I only have two (day 5) snowbabies and am kinda afraid in case they dont survive the thaw.

Just wondering if anyone can advise how long they waited from being activated on the waiting list for FET until tx starts?

Also, how much is FET at the Royal?

thanks 

Erin
xx


----------



## yellowhope (Nov 18, 2010)

Hi Erin, Sorry to hear about your failed cycle at the RFC.   We were activated last year and it took about 12 weeks from activation to the actual FET.  (we activated in June and had ET in August) The cost was around a thousand pounds plus the medication fee's were about 150.  I think at this stage you would be looking at January, if you were activated now on the list what with Christmas and holiday closures.  The one thing I would say about FET is that it is definitely a whole lot easier on you than a fresh cycle.  We are now the lucky parents of Twins as a result of our FET last year. Best of luck in your future treatment and take care


----------



## MissusC (Oct 15, 2013)

Hi Erin, we are same position as you, but month behind. Have my review appointment in for Nov. 2 5day Frosties too, so have everything crossed for all of us.
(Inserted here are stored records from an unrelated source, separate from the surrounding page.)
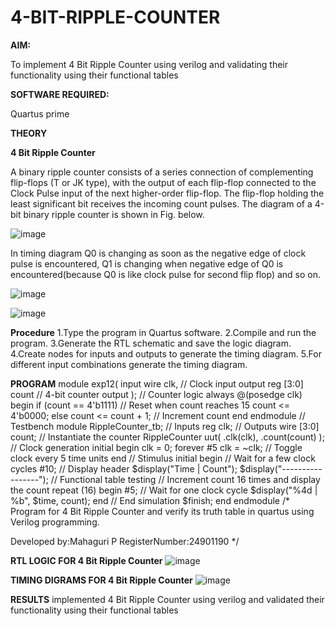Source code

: # 4-BIT-RIPPLE-COUNTER

**AIM:**

To implement  4 Bit Ripple Counter using verilog and validating their functionality using their functional tables

**SOFTWARE REQUIRED:**

Quartus prime

**THEORY**

**4 Bit Ripple Counter**

A binary ripple counter consists of a series connection of complementing flip-flops (T or JK type), with the output of each flip-flop connected to the Clock Pulse input of the next higher-order flip-flop. The flip-flop holding the least significant bit receives the incoming count pulses. The diagram of a 4-bit binary ripple counter is shown in Fig. below.

![image](https://github.com/naavaneetha/4-BIT-RIPPLE-COUNTER/assets/154305477/cb4b74d4-31ab-4359-95d0-d22e67daba13)

In timing diagram Q0 is changing as soon as the negative edge of clock pulse is encountered, Q1 is changing when negative edge of Q0 is encountered(because Q0 is like clock pulse for second flip flop) and so on.

![image](https://github.com/naavaneetha/4-BIT-RIPPLE-COUNTER/assets/154305477/a573a7d6-014e-4e54-93e6-e2ac9530960b)

![image](https://github.com/naavaneetha/4-BIT-RIPPLE-COUNTER/assets/154305477/85e1958a-2fc1-49bb-9a9f-d58ccbf3663c)

**Procedure** 
1.Type the program in Quartus software. 2.Compile and run the program.
3.Generate the RTL schematic and save the logic diagram. 4.Create nodes for inputs and
outputs to generate the timing diagram. 5.For different input combinations generate
the timing diagram.

**PROGRAM** 
module exp12( input wire clk, // Clock input output reg [3:0] count // 4-bit counter
output );
// Counter logic always @(posedge clk) begin if (count == 4'b1111) // Reset when count
reaches 15 count <= 4'b0000; else count <= count + 1; // Increment count end
endmodule
// Testbench module RippleCounter_tb;
// Inputs reg clk;
// Outputs wire [3:0] count;
// Instantiate the counter RippleCounter uut( .clk(clk), .count(count) );
// Clock generation initial begin clk = 0; forever #5 clk = ~clk; // Toggle clock every 5
time units end
// Stimulus initial begin // Wait for a few clock cycles #10;
// Display header $display("Time | Count"); $display("-----------------");
// Functional table testing // Increment count 16 times and display the count repeat (16)
begin #5; // Wait for one clock cycle $display("%4d | %b", $time, count); end
// End simulation $finish; end
endmodule
/* Program for 4 Bit Ripple Counter and verify its truth table in quartus using Verilog programming.

 Developed by:Mahaguri P RegisterNumber:24901190
*/

**RTL LOGIC FOR 4 Bit Ripple Counter**
![image](https://github.com/user-attachments/assets/053182db-7a85-4aaf-8f2a-a69a42a155bd)


**TIMING DIGRAMS FOR 4 Bit Ripple Counter**
![image](https://github.com/user-attachments/assets/c19fa790-da03-406f-b1d0-2b1cec0b9750)


**RESULTS**
implemented 4 Bit Ripple Counter using verilog and validated their functionality using their functional tables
Have RFC given any indication of their success with thaw of 5 day blasts - I've found it hard to get much info. Also which Doc are you with?


----------



## Erin32 (Jan 10, 2012)

Hi guys, thanks for taking the time to reply 
Yellowhope, I was thinking it would be jan also.  So happy for you having twins!!! How fantastic  can I ask if u had tx at rfc? At my review I asked if they would put back 2 blasts, if they survive the thaw( I only have 2) but I was told they wont transfer more than one.
MissusC.....we really are in the same boat, arent we?! Did u cycle in sept? It is a difficult and emotional time.  I have seen all the consultants at one stage or another.  Ive no complaints,  thankfully.  My review was with dr mcmanus.  She is lovely xxx
Any questions just ask.  We cd end up being cycle buddies x


----------



## Erin32 (Jan 10, 2012)

Sorry missus c forgot to add that I was told that thawing always carries risks but the freezing process of vitrification has btr outcomes than the previous method used.  I think success rates of embies surviving the thaw are pretty good.  It depends on the quality of the embryo.  Unfortunately some dont survive the thaw.  Like you ive only 2 and this does worry me but im trying my best to remain positive xx


----------



## Boo333 (Aug 22, 2011)

Hi girls

If you are having NHS treatment at RFC I'm pretty sure you get 1 FET for free.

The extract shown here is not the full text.